■ **Task requirements**
Copy each line below in which the string "project" occurs.

Collected data:

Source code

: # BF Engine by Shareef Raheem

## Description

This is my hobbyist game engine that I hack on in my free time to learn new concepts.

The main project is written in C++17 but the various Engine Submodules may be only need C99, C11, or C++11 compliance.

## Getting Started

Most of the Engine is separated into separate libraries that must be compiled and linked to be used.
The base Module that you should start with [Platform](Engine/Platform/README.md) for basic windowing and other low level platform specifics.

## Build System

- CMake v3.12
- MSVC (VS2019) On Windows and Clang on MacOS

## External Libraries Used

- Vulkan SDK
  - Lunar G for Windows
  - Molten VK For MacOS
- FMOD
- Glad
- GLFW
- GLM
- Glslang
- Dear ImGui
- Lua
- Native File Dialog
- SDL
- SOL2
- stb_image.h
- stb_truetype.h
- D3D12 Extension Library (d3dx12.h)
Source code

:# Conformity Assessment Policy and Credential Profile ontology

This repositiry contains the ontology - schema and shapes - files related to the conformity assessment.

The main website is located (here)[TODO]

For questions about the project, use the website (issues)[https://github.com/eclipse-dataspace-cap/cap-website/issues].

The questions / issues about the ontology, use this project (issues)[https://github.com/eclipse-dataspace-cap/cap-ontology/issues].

* * *

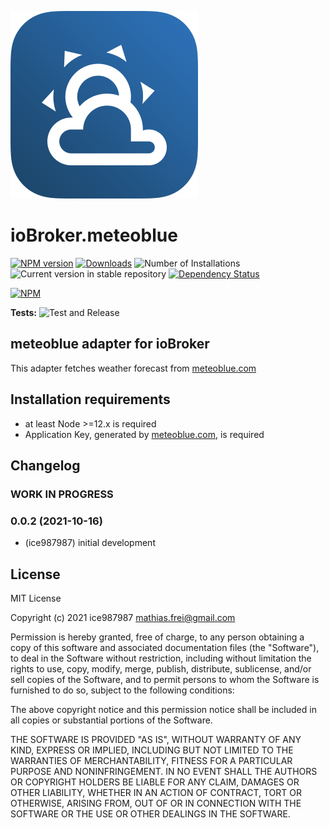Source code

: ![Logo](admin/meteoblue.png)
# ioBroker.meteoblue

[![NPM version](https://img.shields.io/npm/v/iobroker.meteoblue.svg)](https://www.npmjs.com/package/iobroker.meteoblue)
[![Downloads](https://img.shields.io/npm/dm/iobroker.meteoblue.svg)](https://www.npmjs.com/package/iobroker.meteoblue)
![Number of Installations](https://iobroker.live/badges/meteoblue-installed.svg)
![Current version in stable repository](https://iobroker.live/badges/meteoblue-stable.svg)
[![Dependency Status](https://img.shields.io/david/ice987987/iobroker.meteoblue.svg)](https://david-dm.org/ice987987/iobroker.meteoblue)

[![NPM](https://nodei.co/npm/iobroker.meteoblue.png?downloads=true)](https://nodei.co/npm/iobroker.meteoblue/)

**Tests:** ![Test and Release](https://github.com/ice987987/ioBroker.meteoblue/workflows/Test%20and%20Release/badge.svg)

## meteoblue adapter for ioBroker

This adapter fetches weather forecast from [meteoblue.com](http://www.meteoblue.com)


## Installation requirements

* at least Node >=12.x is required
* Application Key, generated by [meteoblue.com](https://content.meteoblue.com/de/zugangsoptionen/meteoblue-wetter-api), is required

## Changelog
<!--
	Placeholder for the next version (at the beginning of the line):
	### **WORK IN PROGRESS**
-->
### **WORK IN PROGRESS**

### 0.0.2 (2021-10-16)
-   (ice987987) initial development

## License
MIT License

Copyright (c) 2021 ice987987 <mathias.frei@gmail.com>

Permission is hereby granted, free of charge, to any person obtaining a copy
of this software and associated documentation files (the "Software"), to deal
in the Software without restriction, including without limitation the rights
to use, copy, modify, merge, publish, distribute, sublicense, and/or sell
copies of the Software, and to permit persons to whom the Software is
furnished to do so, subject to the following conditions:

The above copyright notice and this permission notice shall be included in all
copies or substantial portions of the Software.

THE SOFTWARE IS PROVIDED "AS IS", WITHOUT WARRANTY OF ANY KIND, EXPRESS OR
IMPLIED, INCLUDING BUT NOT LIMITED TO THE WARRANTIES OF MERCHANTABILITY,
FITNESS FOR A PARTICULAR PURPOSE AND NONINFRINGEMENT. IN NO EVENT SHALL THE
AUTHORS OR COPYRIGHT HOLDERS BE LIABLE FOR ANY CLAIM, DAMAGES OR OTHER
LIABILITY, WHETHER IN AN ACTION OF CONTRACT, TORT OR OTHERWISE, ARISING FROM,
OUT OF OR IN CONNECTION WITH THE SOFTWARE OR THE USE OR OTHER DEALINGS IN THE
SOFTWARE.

■ **Result of this task**
The main project is written in C++17 but the various Engine Submodules may be only need C99, C11, or C++11 compliance.
For questions about the project, use the website (issues)[https://github.com/eclipse-dataspace-cap/cap-website/issues].
The questions / issues about the ontology, use this project (issues)[https://github.com/eclipse-dataspace-cap/cap-ontology/issues].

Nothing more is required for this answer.